[Supplied material]

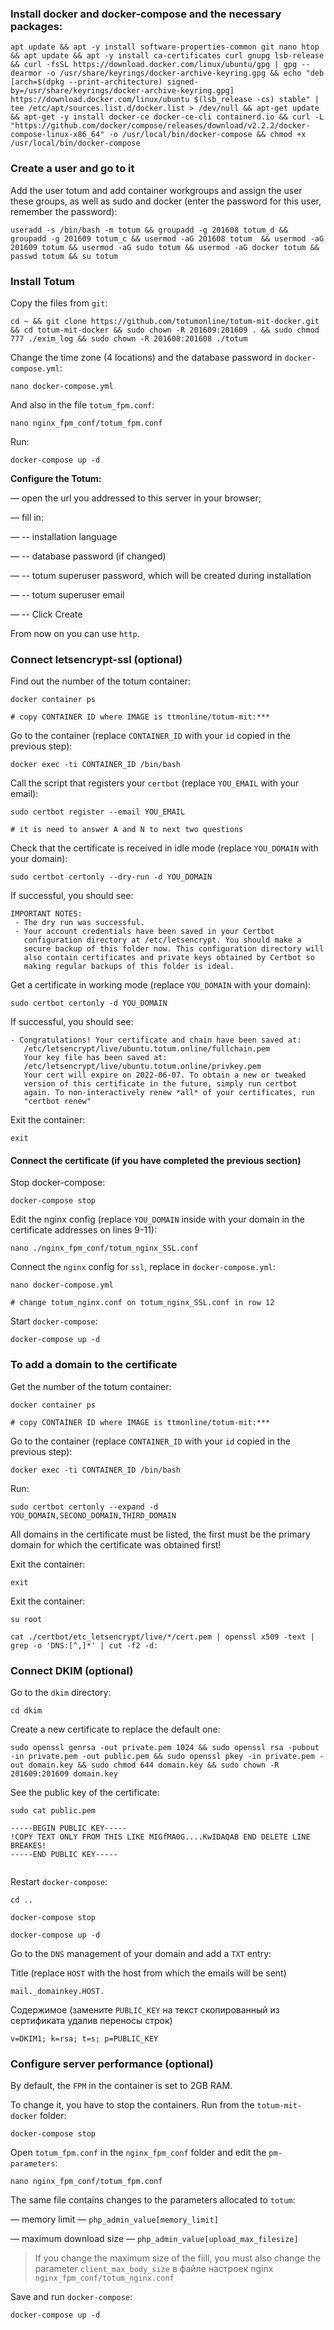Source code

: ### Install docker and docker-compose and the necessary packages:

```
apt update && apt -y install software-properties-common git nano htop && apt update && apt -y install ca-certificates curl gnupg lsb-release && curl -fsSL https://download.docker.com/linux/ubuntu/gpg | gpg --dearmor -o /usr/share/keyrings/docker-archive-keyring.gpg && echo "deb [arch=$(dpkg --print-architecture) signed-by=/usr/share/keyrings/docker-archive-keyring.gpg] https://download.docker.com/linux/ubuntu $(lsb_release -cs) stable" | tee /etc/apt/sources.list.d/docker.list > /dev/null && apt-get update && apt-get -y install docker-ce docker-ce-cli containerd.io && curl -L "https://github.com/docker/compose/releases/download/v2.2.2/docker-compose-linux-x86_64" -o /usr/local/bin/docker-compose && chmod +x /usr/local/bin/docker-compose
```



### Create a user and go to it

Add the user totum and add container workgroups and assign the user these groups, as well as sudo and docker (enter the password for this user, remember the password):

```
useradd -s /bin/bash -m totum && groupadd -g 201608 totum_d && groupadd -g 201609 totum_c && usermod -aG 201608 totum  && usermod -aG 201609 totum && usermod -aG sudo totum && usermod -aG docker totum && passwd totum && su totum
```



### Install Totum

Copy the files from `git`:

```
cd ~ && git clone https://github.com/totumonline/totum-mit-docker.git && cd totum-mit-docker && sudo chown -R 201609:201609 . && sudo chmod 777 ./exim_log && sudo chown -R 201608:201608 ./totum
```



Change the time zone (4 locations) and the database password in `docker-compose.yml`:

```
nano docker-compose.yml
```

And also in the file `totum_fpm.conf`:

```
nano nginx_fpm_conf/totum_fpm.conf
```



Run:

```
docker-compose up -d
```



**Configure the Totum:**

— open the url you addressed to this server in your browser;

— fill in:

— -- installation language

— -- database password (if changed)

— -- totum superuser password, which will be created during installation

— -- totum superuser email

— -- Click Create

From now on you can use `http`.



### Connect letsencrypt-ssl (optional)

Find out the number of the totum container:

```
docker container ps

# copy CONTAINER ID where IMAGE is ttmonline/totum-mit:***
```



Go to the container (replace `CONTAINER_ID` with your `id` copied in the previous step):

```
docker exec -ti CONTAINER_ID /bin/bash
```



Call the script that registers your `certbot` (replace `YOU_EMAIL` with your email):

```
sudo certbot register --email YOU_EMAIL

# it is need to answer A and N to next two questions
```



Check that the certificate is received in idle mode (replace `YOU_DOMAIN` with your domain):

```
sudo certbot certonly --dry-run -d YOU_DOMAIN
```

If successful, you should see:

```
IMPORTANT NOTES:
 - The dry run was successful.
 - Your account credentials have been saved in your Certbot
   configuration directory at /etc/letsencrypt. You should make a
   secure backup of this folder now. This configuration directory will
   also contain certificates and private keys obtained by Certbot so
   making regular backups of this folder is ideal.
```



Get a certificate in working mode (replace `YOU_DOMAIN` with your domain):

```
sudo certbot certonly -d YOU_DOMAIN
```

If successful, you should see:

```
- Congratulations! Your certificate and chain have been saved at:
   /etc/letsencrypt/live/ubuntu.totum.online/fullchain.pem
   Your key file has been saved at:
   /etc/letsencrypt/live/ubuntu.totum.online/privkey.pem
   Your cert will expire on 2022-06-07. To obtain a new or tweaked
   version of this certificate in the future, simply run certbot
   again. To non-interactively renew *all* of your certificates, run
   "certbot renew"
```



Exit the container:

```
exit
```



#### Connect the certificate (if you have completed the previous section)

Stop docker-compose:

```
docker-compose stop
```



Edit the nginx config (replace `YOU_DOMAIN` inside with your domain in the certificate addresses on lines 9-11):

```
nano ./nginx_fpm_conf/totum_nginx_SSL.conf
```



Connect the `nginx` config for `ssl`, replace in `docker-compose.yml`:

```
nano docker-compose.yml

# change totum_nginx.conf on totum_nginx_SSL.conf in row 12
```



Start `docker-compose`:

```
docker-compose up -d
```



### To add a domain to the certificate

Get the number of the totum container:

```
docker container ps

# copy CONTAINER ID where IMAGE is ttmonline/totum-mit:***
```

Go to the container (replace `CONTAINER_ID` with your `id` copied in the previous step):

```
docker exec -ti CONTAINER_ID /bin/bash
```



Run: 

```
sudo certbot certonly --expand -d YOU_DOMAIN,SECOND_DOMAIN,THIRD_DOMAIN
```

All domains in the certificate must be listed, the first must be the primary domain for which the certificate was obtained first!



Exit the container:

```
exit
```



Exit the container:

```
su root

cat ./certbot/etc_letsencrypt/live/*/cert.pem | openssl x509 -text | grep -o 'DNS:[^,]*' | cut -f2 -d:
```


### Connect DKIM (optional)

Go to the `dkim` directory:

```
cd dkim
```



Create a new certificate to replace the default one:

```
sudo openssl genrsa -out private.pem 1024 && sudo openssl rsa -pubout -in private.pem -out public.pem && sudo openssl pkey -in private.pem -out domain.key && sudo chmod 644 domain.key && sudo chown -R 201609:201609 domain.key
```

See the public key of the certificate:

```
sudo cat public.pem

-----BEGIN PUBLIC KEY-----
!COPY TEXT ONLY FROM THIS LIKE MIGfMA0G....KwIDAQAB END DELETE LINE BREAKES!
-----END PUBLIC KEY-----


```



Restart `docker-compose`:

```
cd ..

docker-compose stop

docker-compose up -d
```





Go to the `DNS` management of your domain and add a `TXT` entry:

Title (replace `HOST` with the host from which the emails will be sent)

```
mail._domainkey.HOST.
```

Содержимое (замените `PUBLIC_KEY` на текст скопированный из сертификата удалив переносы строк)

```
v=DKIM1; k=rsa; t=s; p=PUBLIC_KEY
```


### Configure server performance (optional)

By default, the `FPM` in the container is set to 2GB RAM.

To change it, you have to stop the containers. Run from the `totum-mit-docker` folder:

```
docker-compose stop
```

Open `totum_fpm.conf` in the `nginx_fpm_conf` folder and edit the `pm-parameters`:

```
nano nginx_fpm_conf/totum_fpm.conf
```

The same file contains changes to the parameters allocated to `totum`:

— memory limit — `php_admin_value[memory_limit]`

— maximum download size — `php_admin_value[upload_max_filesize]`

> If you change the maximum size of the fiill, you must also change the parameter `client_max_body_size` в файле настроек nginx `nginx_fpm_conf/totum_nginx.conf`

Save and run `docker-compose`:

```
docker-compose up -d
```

[/Supplied material]

Omitting the images, copy the listing exactly.

Source code

: ### Install docker and docker-compose and the necessary packages:

```
apt update && apt -y install software-properties-common git nano htop && apt update && apt -y install ca-certificates curl gnupg lsb-release && curl -fsSL https://download.docker.com/linux/ubuntu/gpg | gpg --dearmor -o /usr/share/keyrings/docker-archive-keyring.gpg && echo "deb [arch=$(dpkg --print-architecture) signed-by=/usr/share/keyrings/docker-archive-keyring.gpg] https://download.docker.com/linux/ubuntu $(lsb_release -cs) stable" | tee /etc/apt/sources.list.d/docker.list > /dev/null && apt-get update && apt-get -y install docker-ce docker-ce-cli containerd.io && curl -L "https://github.com/docker/compose/releases/download/v2.2.2/docker-compose-linux-x86_64" -o /usr/local/bin/docker-compose && chmod +x /usr/local/bin/docker-compose
```



### Create a user and go to it

Add the user totum and add container workgroups and assign the user these groups, as well as sudo and docker (enter the password for this user, remember the password):

```
useradd -s /bin/bash -m totum && groupadd -g 201608 totum_d && groupadd -g 201609 totum_c && usermod -aG 201608 totum  && usermod -aG 201609 totum && usermod -aG sudo totum && usermod -aG docker totum && passwd totum && su totum
```



### Install Totum

Copy the files from `git`:

```
cd ~ && git clone https://github.com/totumonline/totum-mit-docker.git && cd totum-mit-docker && sudo chown -R 201609:201609 . && sudo chmod 777 ./exim_log && sudo chown -R 201608:201608 ./totum
```



Change the time zone (4 locations) and the database password in `docker-compose.yml`:

```
nano docker-compose.yml
```

And also in the file `totum_fpm.conf`:

```
nano nginx_fpm_conf/totum_fpm.conf
```



Run:

```
docker-compose up -d
```



**Configure the Totum:**

— open the url you addressed to this server in your browser;

— fill in:

— -- installation language

— -- database password (if changed)

— -- totum superuser password, which will be created during installation

— -- totum superuser email

— -- Click Create

From now on you can use `http`.



### Connect letsencrypt-ssl (optional)

Find out the number of the totum container:

```
docker container ps

# copy CONTAINER ID where IMAGE is ttmonline/totum-mit:***
```



Go to the container (replace `CONTAINER_ID` with your `id` copied in the previous step):

```
docker exec -ti CONTAINER_ID /bin/bash
```



Call the script that registers your `certbot` (replace `YOU_EMAIL` with your email):

```
sudo certbot register --email YOU_EMAIL

# it is need to answer A and N to next two questions
```



Check that the certificate is received in idle mode (replace `YOU_DOMAIN` with your domain):

```
sudo certbot certonly --dry-run -d YOU_DOMAIN
```

If successful, you should see:

```
IMPORTANT NOTES:
 - The dry run was successful.
 - Your account credentials have been saved in your Certbot
   configuration directory at /etc/letsencrypt. You should make a
   secure backup of this folder now. This configuration directory will
   also contain certificates and private keys obtained by Certbot so
   making regular backups of this folder is ideal.
```



Get a certificate in working mode (replace `YOU_DOMAIN` with your domain):

```
sudo certbot certonly -d YOU_DOMAIN
```

If successful, you should see:

```
- Congratulations! Your certificate and chain have been saved at:
   /etc/letsencrypt/live/ubuntu.totum.online/fullchain.pem
   Your key file has been saved at:
   /etc/letsencrypt/live/ubuntu.totum.online/privkey.pem
   Your cert will expire on 2022-06-07. To obtain a new or tweaked
   version of this certificate in the future, simply run certbot
   again. To non-interactively renew *all* of your certificates, run
   "certbot renew"
```



Exit the container:

```
exit
```



#### Connect the certificate (if you have completed the previous section)

Stop docker-compose:

```
docker-compose stop
```



Edit the nginx config (replace `YOU_DOMAIN` inside with your domain in the certificate addresses on lines 9-11):

```
nano ./nginx_fpm_conf/totum_nginx_SSL.conf
```



Connect the `nginx` config for `ssl`, replace in `docker-compose.yml`:

```
nano docker-compose.yml

# change totum_nginx.conf on totum_nginx_SSL.conf in row 12
```



Start `docker-compose`:

```
docker-compose up -d
```



### To add a domain to the certificate

Get the number of the totum container:

```
docker container ps

# copy CONTAINER ID where IMAGE is ttmonline/totum-mit:***
```

Go to the container (replace `CONTAINER_ID` with your `id` copied in the previous step):

```
docker exec -ti CONTAINER_ID /bin/bash
```



Run: 

```
sudo certbot certonly --expand -d YOU_DOMAIN,SECOND_DOMAIN,THIRD_DOMAIN
```

All domains in the certificate must be listed, the first must be the primary domain for which the certificate was obtained first!



Exit the container:

```
exit
```



Exit the container:

```
su root

cat ./certbot/etc_letsencrypt/live/*/cert.pem | openssl x509 -text | grep -o 'DNS:[^,]*' | cut -f2 -d:
```


### Connect DKIM (optional)

Go to the `dkim` directory:

```
cd dkim
```



Create a new certificate to replace the default one:

```
sudo openssl genrsa -out private.pem 1024 && sudo openssl rsa -pubout -in private.pem -out public.pem && sudo openssl pkey -in private.pem -out domain.key && sudo chmod 644 domain.key && sudo chown -R 201609:201609 domain.key
```

See the public key of the certificate:

```
sudo cat public.pem

-----BEGIN PUBLIC KEY-----
!COPY TEXT ONLY FROM THIS LIKE MIGfMA0G....KwIDAQAB END DELETE LINE BREAKES!
-----END PUBLIC KEY-----


```



Restart `docker-compose`:

```
cd ..

docker-compose stop

docker-compose up -d
```





Go to the `DNS` management of your domain and add a `TXT` entry:

Title (replace `HOST` with the host from which the emails will be sent)

```
mail._domainkey.HOST.
```

Содержимое (замените `PUBLIC_KEY` на текст скопированный из сертификата удалив переносы строк)

```
v=DKIM1; k=rsa; t=s; p=PUBLIC_KEY
```


### Configure server performance (optional)

By default, the `FPM` in the container is set to 2GB RAM.

To change it, you have to stop the containers. Run from the `totum-mit-docker` folder:

```
docker-compose stop
```

Open `totum_fpm.conf` in the `nginx_fpm_conf` folder and edit the `pm-parameters`:

```
nano nginx_fpm_conf/totum_fpm.conf
```

The same file contains changes to the parameters allocated to `totum`:

— memory limit — `php_admin_value[memory_limit]`

— maximum download size — `php_admin_value[upload_max_filesize]`

> If you change the maximum size of the fiill, you must also change the parameter `client_max_body_size` в файле настроек nginx `nginx_fpm_conf/totum_nginx.conf`

Save and run `docker-compose`:

```
docker-compose up -d
```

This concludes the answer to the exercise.